### GIVEN DATA
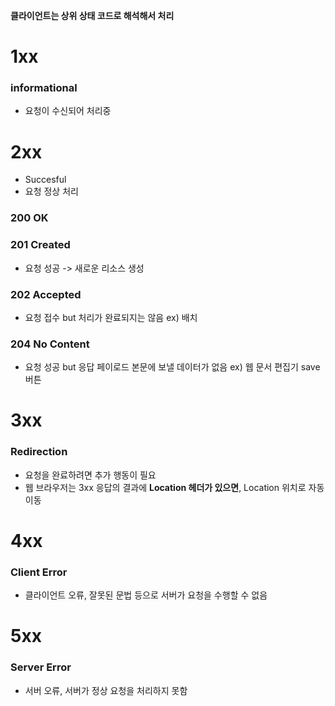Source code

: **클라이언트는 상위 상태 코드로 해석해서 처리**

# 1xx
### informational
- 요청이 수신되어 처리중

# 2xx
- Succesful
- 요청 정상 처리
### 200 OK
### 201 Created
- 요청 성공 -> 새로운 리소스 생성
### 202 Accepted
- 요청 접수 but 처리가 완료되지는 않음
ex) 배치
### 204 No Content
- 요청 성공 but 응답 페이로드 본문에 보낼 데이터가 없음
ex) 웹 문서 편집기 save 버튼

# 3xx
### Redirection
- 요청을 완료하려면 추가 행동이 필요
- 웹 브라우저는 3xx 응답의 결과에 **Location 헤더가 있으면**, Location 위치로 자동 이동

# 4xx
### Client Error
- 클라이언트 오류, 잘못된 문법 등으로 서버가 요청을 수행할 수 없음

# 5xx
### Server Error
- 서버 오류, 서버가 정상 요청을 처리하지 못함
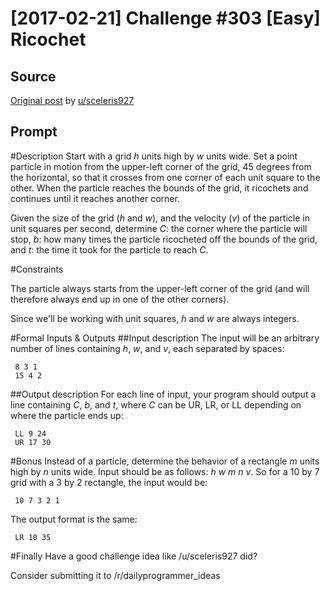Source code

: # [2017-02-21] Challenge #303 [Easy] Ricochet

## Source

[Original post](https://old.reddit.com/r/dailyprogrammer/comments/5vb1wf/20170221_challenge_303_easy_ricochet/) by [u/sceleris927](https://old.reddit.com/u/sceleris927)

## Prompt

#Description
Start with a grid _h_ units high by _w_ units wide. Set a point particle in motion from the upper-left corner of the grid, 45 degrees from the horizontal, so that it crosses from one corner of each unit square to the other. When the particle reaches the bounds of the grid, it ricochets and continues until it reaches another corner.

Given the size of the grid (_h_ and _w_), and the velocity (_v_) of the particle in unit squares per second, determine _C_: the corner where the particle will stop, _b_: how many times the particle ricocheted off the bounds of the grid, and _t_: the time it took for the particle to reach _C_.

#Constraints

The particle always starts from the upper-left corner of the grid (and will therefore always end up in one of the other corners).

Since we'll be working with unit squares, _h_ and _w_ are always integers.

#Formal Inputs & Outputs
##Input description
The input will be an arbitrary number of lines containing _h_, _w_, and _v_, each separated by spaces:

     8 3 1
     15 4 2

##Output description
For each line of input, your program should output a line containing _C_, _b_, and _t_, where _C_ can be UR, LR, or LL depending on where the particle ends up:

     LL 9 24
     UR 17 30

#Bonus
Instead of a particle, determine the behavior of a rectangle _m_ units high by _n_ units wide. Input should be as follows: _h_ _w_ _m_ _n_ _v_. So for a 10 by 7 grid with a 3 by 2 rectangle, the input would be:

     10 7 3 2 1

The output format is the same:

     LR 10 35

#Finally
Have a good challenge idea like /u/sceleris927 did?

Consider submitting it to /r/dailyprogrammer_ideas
--
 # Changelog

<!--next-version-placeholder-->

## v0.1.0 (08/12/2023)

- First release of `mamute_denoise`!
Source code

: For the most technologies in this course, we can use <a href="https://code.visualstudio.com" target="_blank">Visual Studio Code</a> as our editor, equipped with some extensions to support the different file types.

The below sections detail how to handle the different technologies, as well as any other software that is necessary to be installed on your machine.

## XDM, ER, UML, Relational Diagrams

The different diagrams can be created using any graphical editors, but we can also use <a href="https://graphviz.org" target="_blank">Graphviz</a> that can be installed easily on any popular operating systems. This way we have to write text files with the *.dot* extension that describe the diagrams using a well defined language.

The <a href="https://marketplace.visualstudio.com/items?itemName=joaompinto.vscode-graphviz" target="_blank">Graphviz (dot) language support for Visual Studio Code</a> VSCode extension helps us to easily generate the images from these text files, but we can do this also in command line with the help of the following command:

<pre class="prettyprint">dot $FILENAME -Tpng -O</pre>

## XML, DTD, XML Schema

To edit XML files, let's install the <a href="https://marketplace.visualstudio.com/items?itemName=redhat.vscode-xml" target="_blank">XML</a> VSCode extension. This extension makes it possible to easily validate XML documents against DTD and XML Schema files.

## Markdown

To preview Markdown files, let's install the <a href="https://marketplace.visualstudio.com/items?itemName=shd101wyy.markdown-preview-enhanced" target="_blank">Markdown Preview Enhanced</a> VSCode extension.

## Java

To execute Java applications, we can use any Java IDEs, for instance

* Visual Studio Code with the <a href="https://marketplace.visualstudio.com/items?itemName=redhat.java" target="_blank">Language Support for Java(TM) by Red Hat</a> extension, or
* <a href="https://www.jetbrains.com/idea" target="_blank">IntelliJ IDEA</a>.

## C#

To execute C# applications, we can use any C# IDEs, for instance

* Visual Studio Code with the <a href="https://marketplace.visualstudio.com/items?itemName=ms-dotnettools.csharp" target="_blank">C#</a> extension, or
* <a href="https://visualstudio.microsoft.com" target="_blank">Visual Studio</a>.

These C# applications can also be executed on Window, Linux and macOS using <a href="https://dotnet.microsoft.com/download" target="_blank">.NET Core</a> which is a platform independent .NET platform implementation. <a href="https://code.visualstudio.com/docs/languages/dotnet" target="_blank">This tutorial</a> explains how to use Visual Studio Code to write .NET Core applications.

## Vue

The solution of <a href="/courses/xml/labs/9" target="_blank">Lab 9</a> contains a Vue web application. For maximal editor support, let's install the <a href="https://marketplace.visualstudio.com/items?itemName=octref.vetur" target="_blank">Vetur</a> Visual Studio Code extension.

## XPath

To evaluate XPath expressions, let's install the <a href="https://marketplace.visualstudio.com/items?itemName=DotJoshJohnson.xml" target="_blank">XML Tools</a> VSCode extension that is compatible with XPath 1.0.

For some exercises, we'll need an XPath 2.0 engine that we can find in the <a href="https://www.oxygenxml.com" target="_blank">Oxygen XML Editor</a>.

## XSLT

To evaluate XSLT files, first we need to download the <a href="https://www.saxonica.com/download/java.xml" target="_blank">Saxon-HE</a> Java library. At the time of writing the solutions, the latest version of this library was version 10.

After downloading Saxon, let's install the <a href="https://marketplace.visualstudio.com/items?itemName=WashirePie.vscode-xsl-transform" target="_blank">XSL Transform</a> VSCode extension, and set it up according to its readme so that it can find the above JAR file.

### YOUR INSTRUCTIONS
If a line of the entries holds the word "Schema", copy it out.

### COMPLETED EXERCISE
## XML, DTD, XML Schema
To edit XML files, let's install the <a href="https://marketplace.visualstudio.com/items?itemName=redhat.vscode-xml" target="_blank">XML</a> VSCode extension. This extension makes it possible to easily validate XML documents against DTD and XML Schema files.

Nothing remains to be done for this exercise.